The function tegra_tsensor_enable_hw_channel() takes the thermal zone
lock to prevent "a potential" race with a call to set_trips()
callback.
The driver must not play with the thermal framework core code
internals.
The tegra_tsensor_enable_hw_channel() is called by:
- the suspend / resume callbacks
- the probe function after the thermal zones are registered
The thermal zone lock taken in this function is supposed to protect
from a call to the set_trips() callback which writes in the same
register.
The potential race is when suspend / resume are called at the same
time as set_trips.
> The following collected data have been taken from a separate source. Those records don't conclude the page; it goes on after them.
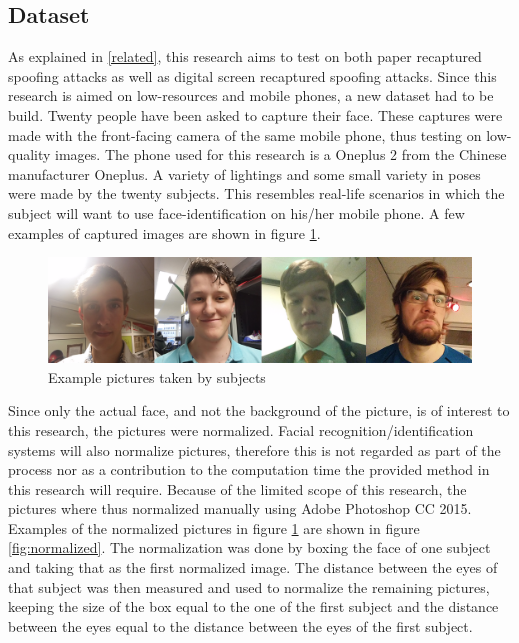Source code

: \documentclass{sig-alternate-br}
\begin{document}
\subsection{Dataset} \label{dataset}
As explained in \ref{related}, this research aims to test on both paper recaptured spoofing attacks as well as digital screen recaptured spoofing attacks. Since this research is aimed on low-resources and mobile phones, a new dataset had to be build. Twenty people have been asked to capture their face. These captures were made with the front-facing camera of the same mobile phone, thus testing on low-quality images. The phone used for this research is a Oneplus 2 from the Chinese manufacturer Oneplus. A variety of lightings and some small variety in poses were made by the twenty subjects. This resembles real-life scenarios in which the subject will want to use face-identification on his/her mobile phone. A few examples of captured images are shown in figure \ref{fig:pictures}.

\begin{figure}[h]
	\includegraphics[scale=0.2]{pictures}
	\caption{Example pictures taken by subjects}
	\label{fig:pictures}
\end{figure}

Since only the actual face, and not the background of the picture, is of interest to this research, the pictures were normalized. Facial recognition/identification systems will also normalize pictures, therefore this is not regarded as part of the process nor as a contribution to the computation time the provided method in this research will require. Because of the limited scope of this research, the pictures where thus normalized manually using Adobe Photoshop CC 2015. Examples of the normalized pictures in figure \ref{fig:pictures} are shown in figure \ref{fig:normalized}. The normalization was done by boxing the face of one subject and taking that as the first normalized image. The distance between the eyes of that subject was then measured and used to normalize the remaining pictures, keeping the size of the box equal to the one of the first subject and the distance between the eyes equal to the distance between the eyes of the first subject.
\end{document}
This one is called only in
thermal_zone_device_update().
- At suspend time, the 'in_suspend' is set, thus the
thermal_zone_device_update() bails out immediately and set_trips is
not called during this moment.
- At resume time, the thermal zone is updated at PM_POST_SUSPEND,
thus the driver has already set the TH2 temperature.
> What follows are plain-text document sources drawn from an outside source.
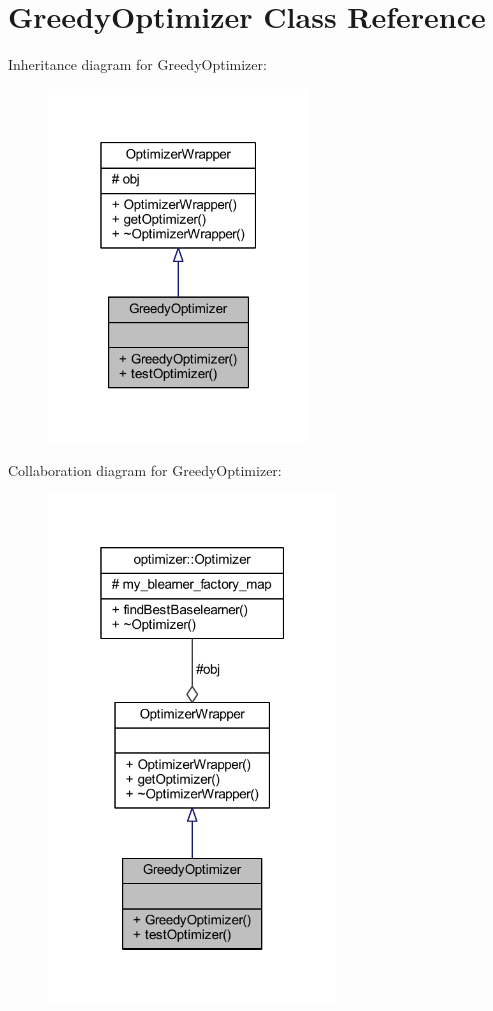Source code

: \hypertarget{class_greedy_optimizer}{}\section{Greedy\+Optimizer Class Reference}
\label{class_greedy_optimizer}


Inheritance diagram for Greedy\+Optimizer\+:\nopagebreak
\begin{figure}[H]
\begin{center}
\leavevmode
\includegraphics[width=196pt]{class_greedy_optimizer__inherit__graph}
\end{center}
\end{figure}


Collaboration diagram for Greedy\+Optimizer\+:\nopagebreak
\begin{figure}[H]
\begin{center}
\leavevmode
\includegraphics[width=217pt]{class_greedy_optimizer__coll__graph}
\end{center}
\end{figure}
- At probe time, we register the thermal zone and then we set the
TH2. The only scenario I can see so far is the interrupt fires, the
thermal_zone_update() is called exactly at the moment
tegra_tsensor_enable_hw_channel() a few lines after registering it.
Disable the interrupt before setting up the hw channels and then
enable it. We close the potential race window without using the
thermal zone's lock.
Signed-off-by: Daniel Lezcano <daniel.lezcano@linaro.org>
---
drivers/thermal/tegra/tegra30-tsensor.c | 17 ++++++++++++-----
1 file changed, 12 insertions(+), 5 deletions(-)
diff --git a/drivers/thermal/tegra/tegra30-tsensor.c b/drivers/thermal/tegra/tegra30-tsensor.c
index 4b2ea17910cd..3506c3f3c474 100644
--- a/drivers/thermal/tegra/tegra30-tsensor.c
+++ b/drivers/thermal/tegra/tegra30-tsensor.c
@@ -359,9 +359,6 @@ static int tegra_tsensor_enable_hw_channel(const struct tegra_tsensor *ts,
tegra_tsensor_get_hw_channel_trips(tzd, &hot_trip, &crit_trip);
- /* prevent potential racing with tegra_tsensor_set_trips() */
- mutex_lock(&tzd->lock);
-
dev_info_once(ts->dev, "ch%u: PMC emergency shutdown trip set to %dC\n",
id, DIV_ROUND_CLOSEST(crit_trip, 1000));
@@ -404,8 +401,6 @@ static int tegra_tsensor_enable_hw_channel(const struct tegra_tsensor *ts,
val |= FIELD_PREP(TSENSOR_SENSOR0_CONFIG0_INTR_THERMAL_RST_EN, 1);
writel_relaxed(val, tsc->regs + TSENSOR_SENSOR0_CONFIG0);
- mutex_unlock(&tzd->lock);
-
err = thermal_zone_device_enable(tzd);
if (err) {
dev_err(ts->dev, "ch%u: failed to enable zone: %d\n", id, err);
@@ -592,12 +587,24 @@ static int tegra_tsensor_probe(struct platform_device *pdev)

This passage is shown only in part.